> **Recorded data**:
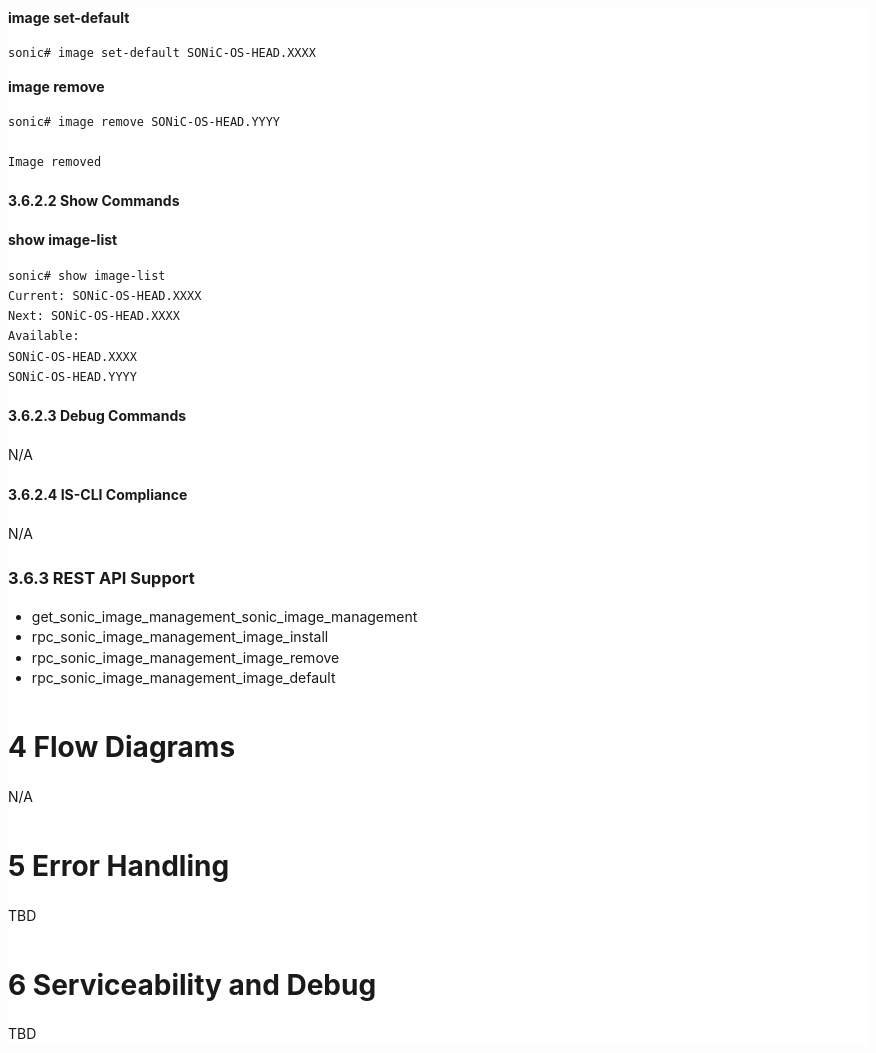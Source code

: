 **image set-default**

```
sonic# image set-default SONiC-OS-HEAD.XXXX
```

**image remove**

```
sonic# image remove SONiC-OS-HEAD.YYYY

Image removed
```



#### 3.6.2.2 Show Commands

**show image-list**

```
sonic# show image-list
Current: SONiC-OS-HEAD.XXXX
Next: SONiC-OS-HEAD.XXXX
Available:
SONiC-OS-HEAD.XXXX
SONiC-OS-HEAD.YYYY
```


#### 3.6.2.3 Debug Commands

N/A

#### 3.6.2.4 IS-CLI Compliance

N/A

### 3.6.3 REST API Support
* get_sonic_image_management_sonic_image_management
* rpc_sonic_image_management_image_install
* rpc_sonic_image_management_image_remove
* rpc_sonic_image_management_image_default

# 4 Flow Diagrams
N/A

# 5 Error Handling

TBD

# 6 Serviceability and Debug

TBD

> **Assignment**:
Every line in the material above that has the word "Debug" should be copied.

> **Response for this exercise**:
#### 3.6.2.3 Debug Commands
# 6 Serviceability and Debug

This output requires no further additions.